% Generated by roxygen2: do not edit by hand
% Please edit documentation in R/refine_chapter_overview.R
\name{refine_chapter_overview}
\alias{refine_chapter_overview}
\title{Processes A 'chapter_overview' Data Frame}
\usage{
refine_chapter_overview(
  chapter_overview = NULL,
  data = NULL,
  chunk_templates = NULL,
  label_separator = " - ",
  name_separator = NULL,
  single_y_bivariates_if_indep_cats_above = 3,
  single_y_bivariates_if_deps_above = 20,
  always_show_bi_for_indep = NULL,
  hide_bi_entry_if_sig_above = 1,
  hide_chunk_if_n_below = 10,
  hide_variable_if_all_na = TRUE,
  keep_dep_indep_if_no_overlap = FALSE,
  organize_by = c(".chapter_number", ".variable_label_prefix_dep",
    ".variable_name_indep", ".template_name"),
  arrange_section_by = c(.chapter_number = FALSE, chapter = FALSE, .variable_position_dep
    = FALSE, .variable_position_indep = FALSE, .template_name = FALSE),
  na_first_in_section = TRUE,
  max_width_obj = 128,
  max_width_chunk = 128,
  max_width_file = 64,
  max_width_folder_name = 12,
  sep_obj = "_",
  sep_chunk = "-",
  sep_file = "-",
  filename_prefix = "",
  ...,
  progress = TRUE,
  variable_group_dep = ".variable_group_dep",
  variable_group_prefix = NULL,
  n_range_glue_template_1 = "{n}",
  n_range_glue_template_2 = "[{n[1]}-{n[2]}]",
  log_file = NULL
)
}
\arguments{
\item{chapter_overview}{\emph{What goes into each chapter and sub-chapter}

\verb{obj:<data.frame>|obj:<tbl_df>} // Required

Data frame (or tibble, possibly grouped). One row per chapter. Should
contain the columns 'chapter' and 'dep', Optionally 'indep' (independent
variables) and other informative columns as needed.}

\item{data}{\emph{Survey data}

\verb{obj:<data.frame>|obj:<tbl_df>|obj:<srvyr>} // Required

A data frame (or a srvyr-object) with the columns specified in the
chapter_structure 'dep', etc columns.}

\item{chunk_templates}{\emph{Chunk templates}

\verb{obj:<data.frame>|obj:<tbl_df>|NULL} // \emph{default:} \code{NULL} (\code{optional})
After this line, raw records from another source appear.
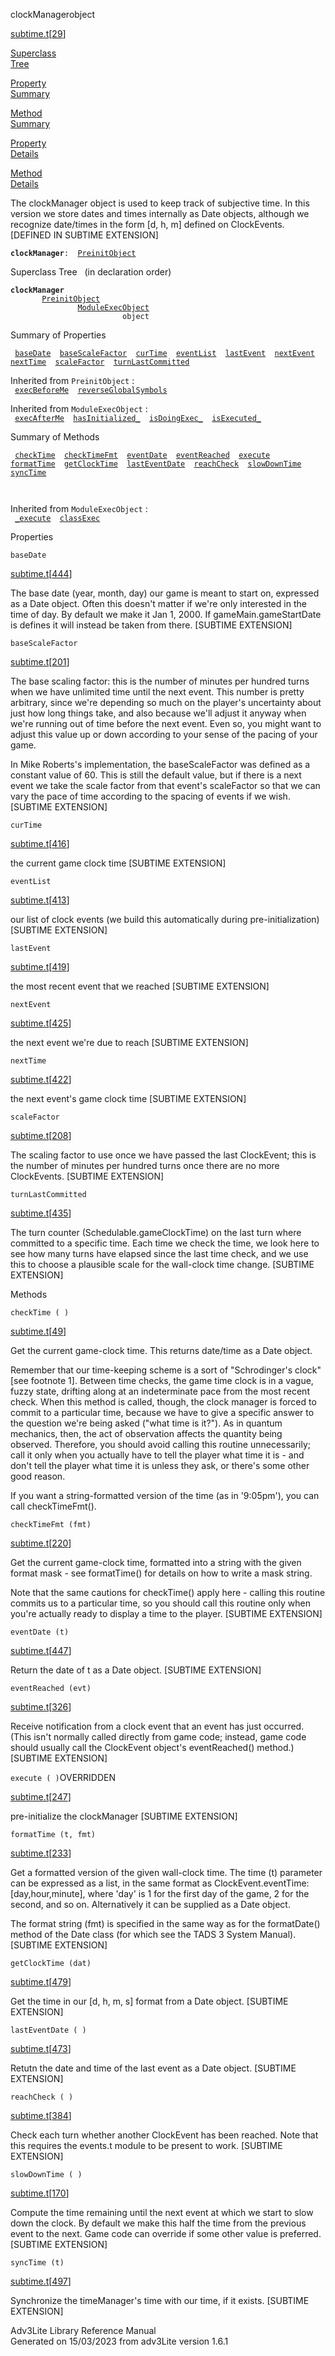 ---
---
<span class="title">clockManager</span><span class="type">object</span>

[subtime.t](../file/subtime.t.html)\[[29](../source/subtime.t.html#29)\]

[Superclass  
Tree](#_SuperClassTree_)

[Property  
Summary](#_PropSummary_)

[Method  
Summary](#_MethodSummary_)

[Property  
Details](#_Properties_)

[Method  
Details](#_Methods_)

<div class="fdesc">

The clockManager object is used to keep track of subjective time. In
this version we store dates and times internally as Date objects,
although we recognize date/times in the form \[d, h, m\] defined on
ClockEvents. \[DEFINED IN SUBTIME EXTENSION\]

**`clockManager`**` :   `[`PreinitObject`](../object/PreinitObject.html)

</div>

<span id="_SuperClassTree_"></span>

<div class="mjhd">

<span class="hdln">Superclass Tree</span>   (in declaration order)

</div>

**`clockManager`**  
`         `[`PreinitObject`](../object/PreinitObject.html)  
`                 `[`ModuleExecObject`](../object/ModuleExecObject.html)  
`                         object`  
<span id="_PropSummary_"></span>

<div class="mjhd">

<span class="hdln">Summary of Properties</span>  

</div>

` `[`baseDate`](#baseDate)`  `[`baseScaleFactor`](#baseScaleFactor)`  `[`curTime`](#curTime)`  `[`eventList`](#eventList)`  `[`lastEvent`](#lastEvent)`  `[`nextEvent`](#nextEvent)`  `[`nextTime`](#nextTime)`  `[`scaleFactor`](#scaleFactor)`  `[`turnLastCommitted`](#turnLastCommitted)`  `

Inherited from `PreinitObject` :  
` `[`execBeforeMe`](../object/PreinitObject.html#execBeforeMe)`  `[`reverseGlobalSymbols`](../object/PreinitObject.html#reverseGlobalSymbols)`  `

Inherited from `ModuleExecObject` :  
` `[`execAfterMe`](../object/ModuleExecObject.html#execAfterMe)`  `[`hasInitialized_`](../object/ModuleExecObject.html#hasInitialized_)`  `[`isDoingExec_`](../object/ModuleExecObject.html#isDoingExec_)`  `[`isExecuted_`](../object/ModuleExecObject.html#isExecuted_)`  `

<span id="_MethodSummary_"></span>

<div class="mjhd">

<span class="hdln">Summary of Methods</span>  

</div>

` `[`checkTime`](#checkTime)`  `[`checkTimeFmt`](#checkTimeFmt)`  `[`eventDate`](#eventDate)`  `[`eventReached`](#eventReached)`  `[`execute`](#execute)`  `[`formatTime`](#formatTime)`  `[`getClockTime`](#getClockTime)`  `[`lastEventDate`](#lastEventDate)`  `[`reachCheck`](#reachCheck)`  `[`slowDownTime`](#slowDownTime)`  `[`syncTime`](#syncTime)`  `

` `

Inherited from `ModuleExecObject` :  
` `[`_execute`](../object/ModuleExecObject.html#_execute)`  `[`classExec`](../object/ModuleExecObject.html#classExec)`  `

<span id="_Properties_"></span>

<div class="mjhd">

<span class="hdln">Properties</span>  

</div>

<span id="baseDate"></span>

`baseDate`

[subtime.t](../file/subtime.t.html)\[[444](../source/subtime.t.html#444)\]

<div class="desc">

The base date (year, month, day) our game is meant to start on,
expressed as a Date object. Often this doesn't matter if we're only
interested in the time of day. By default we make it Jan 1, 2000. If
gameMain.gameStartDate is defines it will instead be taken from there.
\[SUBTIME EXTENSION\]

</div>

<span id="baseScaleFactor"></span>

`baseScaleFactor`

[subtime.t](../file/subtime.t.html)\[[201](../source/subtime.t.html#201)\]

<div class="desc">

The base scaling factor: this is the number of minutes per hundred turns
when we have unlimited time until the next event. This number is pretty
arbitrary, since we're depending so much on the player's uncertainty
about just how long things take, and also because we'll adjust it anyway
when we're running out of time before the next event. Even so, you might
want to adjust this value up or down according to your sense of the
pacing of your game.

In Mike Roberts's implementation, the baseScaleFactor was defined as a
constant value of 60. This is still the default value, but if there is a
next event we take the scale factor from that event's scaleFactor so
that we can vary the pace of time according to the spacing of events if
we wish. \[SUBTIME EXTENSION\]

</div>

<span id="curTime"></span>

`curTime`

[subtime.t](../file/subtime.t.html)\[[416](../source/subtime.t.html#416)\]

<div class="desc">

the current game clock time \[SUBTIME EXTENSION\]

</div>

<span id="eventList"></span>

`eventList`

[subtime.t](../file/subtime.t.html)\[[413](../source/subtime.t.html#413)\]

<div class="desc">

our list of clock events (we build this automatically during
pre-initialization) \[SUBTIME EXTENSION\]

</div>

<span id="lastEvent"></span>

`lastEvent`

[subtime.t](../file/subtime.t.html)\[[419](../source/subtime.t.html#419)\]

<div class="desc">

the most recent event that we reached \[SUBTIME EXTENSION\]

</div>

<span id="nextEvent"></span>

`nextEvent`

[subtime.t](../file/subtime.t.html)\[[425](../source/subtime.t.html#425)\]

<div class="desc">

the next event we're due to reach \[SUBTIME EXTENSION\]

</div>

<span id="nextTime"></span>

`nextTime`

[subtime.t](../file/subtime.t.html)\[[422](../source/subtime.t.html#422)\]

<div class="desc">

the next event's game clock time \[SUBTIME EXTENSION\]

</div>

<span id="scaleFactor"></span>

`scaleFactor`

[subtime.t](../file/subtime.t.html)\[[208](../source/subtime.t.html#208)\]

<div class="desc">

The scaling factor to use once we have passed the last ClockEvent; this
is the number of minutes per hundred turns once there are no more
ClockEvents. \[SUBTIME EXTENSION\]

</div>

<span id="turnLastCommitted"></span>

`turnLastCommitted`

[subtime.t](../file/subtime.t.html)\[[435](../source/subtime.t.html#435)\]

<div class="desc">

The turn counter (Schedulable.gameClockTime) on the last turn where
committed to a specific time. Each time we check the time, we look here
to see how many turns have elapsed since the last time check, and we use
this to choose a plausible scale for the wall-clock time change.
\[SUBTIME EXTENSION\]

</div>

<span id="_Methods_"></span>

<div class="mjhd">

<span class="hdln">Methods</span>  

</div>

<span id="checkTime"></span>

`checkTime ( )`

[subtime.t](../file/subtime.t.html)\[[49](../source/subtime.t.html#49)\]

<div class="desc">

Get the current game-clock time. This returns date/time as a Date
object.

Remember that our time-keeping scheme is a sort of "Schrodinger's clock"
\[see footnote 1\]. Between time checks, the game time clock is in a
vague, fuzzy state, drifting along at an indeterminate pace from the
most recent check. When this method is called, though, the clock manager
is forced to commit to a particular time, because we have to give a
specific answer to the question we're being asked ("what time is it?").
As in quantum mechanics, then, the act of observation affects the
quantity being observed. Therefore, you should avoid calling this
routine unnecessarily; call it only when you actually have to tell the
player what time it is - and don't tell the player what time it is
unless they ask, or there's some other good reason.

If you want a string-formatted version of the time (as in '9:05pm'), you
can call checkTimeFmt().

</div>

<span id="checkTimeFmt"></span>

`checkTimeFmt (fmt)`

[subtime.t](../file/subtime.t.html)\[[220](../source/subtime.t.html#220)\]

<div class="desc">

Get the current game-clock time, formatted into a string with the given
format mask - see formatTime() for details on how to write a mask
string.

Note that the same cautions for checkTime() apply here - calling this
routine commits us to a particular time, so you should call this routine
only when you're actually ready to display a time to the player.
\[SUBTIME EXTENSION\]

</div>

<span id="eventDate"></span>

`eventDate (t)`

[subtime.t](../file/subtime.t.html)\[[447](../source/subtime.t.html#447)\]

<div class="desc">

Return the date of t as a Date object. \[SUBTIME EXTENSION\]

</div>

<span id="eventReached"></span>

`eventReached (evt)`

[subtime.t](../file/subtime.t.html)\[[326](../source/subtime.t.html#326)\]

<div class="desc">

Receive notification from a clock event that an event has just occurred.
(This isn't normally called directly from game code; instead, game code
should usually call the ClockEvent object's eventReached() method.)
\[SUBTIME EXTENSION\]

</div>

<span id="execute"></span>

`execute ( )`<span class="rem">OVERRIDDEN</span>

[subtime.t](../file/subtime.t.html)\[[247](../source/subtime.t.html#247)\]

<div class="desc">

pre-initialize the clockManager \[SUBTIME EXTENSION\]

</div>

<span id="formatTime"></span>

`formatTime (t, fmt)`

[subtime.t](../file/subtime.t.html)\[[233](../source/subtime.t.html#233)\]

<div class="desc">

Get a formatted version of the given wall-clock time. The time (t)
parameter can be expressed as a list, in the same format as
ClockEvent.eventTime: \[day,hour,minute\], where 'day' is 1 for the
first day of the game, 2 for the second, and so on. Alternatively it can
be supplied as a Date object.

The format string (fmt) is specified in the same way as for the
formatDate() method of the Date class (for which see the TADS 3 System
Manual). \[SUBTIME EXTENSION\]

</div>

<span id="getClockTime"></span>

`getClockTime (dat)`

[subtime.t](../file/subtime.t.html)\[[479](../source/subtime.t.html#479)\]

<div class="desc">

Get the time in our \[d, h, m, s\] format from a Date object. \[SUBTIME
EXTENSION\]

</div>

<span id="lastEventDate"></span>

`lastEventDate ( )`

[subtime.t](../file/subtime.t.html)\[[473](../source/subtime.t.html#473)\]

<div class="desc">

Retutn the date and time of the last event as a Date object. \[SUBTIME
EXTENSION\]

</div>

<span id="reachCheck"></span>

`reachCheck ( )`

[subtime.t](../file/subtime.t.html)\[[384](../source/subtime.t.html#384)\]

<div class="desc">

Check each turn whether another ClockEvent has been reached. Note that
this requires the events.t module to be present to work. \[SUBTIME
EXTENSION\]

</div>

<span id="slowDownTime"></span>

`slowDownTime ( )`

[subtime.t](../file/subtime.t.html)\[[170](../source/subtime.t.html#170)\]

<div class="desc">

Compute the time remaining until the next event at which we start to
slow down the clock. By default we make this half the time from the
previous event to the next. Game code can override if some other value
is preferred. \[SUBTIME EXTENSION\]

</div>

<span id="syncTime"></span>

`syncTime (t)`

[subtime.t](../file/subtime.t.html)\[[497](../source/subtime.t.html#497)\]

<div class="desc">

Synchronize the timeManager's time with our time, if it exists.
\[SUBTIME EXTENSION\]

</div>

<div class="ftr">

Adv3Lite Library Reference Manual  
Generated on 15/03/2023 from adv3Lite version 1.6.1

</div>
Must contain columns \code{name} (user-specified unique name for the template),
\code{template} (the chunk template as \code{{glue}}-specification, \code{variable_type_dep}
and optionally \code{variable_type_indep}. The latter two are list-columns of
prototype vectors specifying which data the template will be applied to.
Can optionally contain columns whose names match the default options for
the function. These will then override the default function-wide options
for the specific template.}

\item{label_separator}{\emph{Variable label separator}

\verb{scalar<character>} // \emph{default:} \code{NULL} (\code{optional})

String to split labels on main question and sub-items.}

\item{name_separator}{\emph{Variable name separator}

\verb{scalar<character>} // \emph{default:} \code{NULL} (\code{optional})

String to split column names in data between main question and sub-items}

\item{single_y_bivariates_if_indep_cats_above}{\emph{Single y bivariates if indep-cats above ...}

\verb{scalar<integer>} // \emph{default:} \code{3} (\code{optional})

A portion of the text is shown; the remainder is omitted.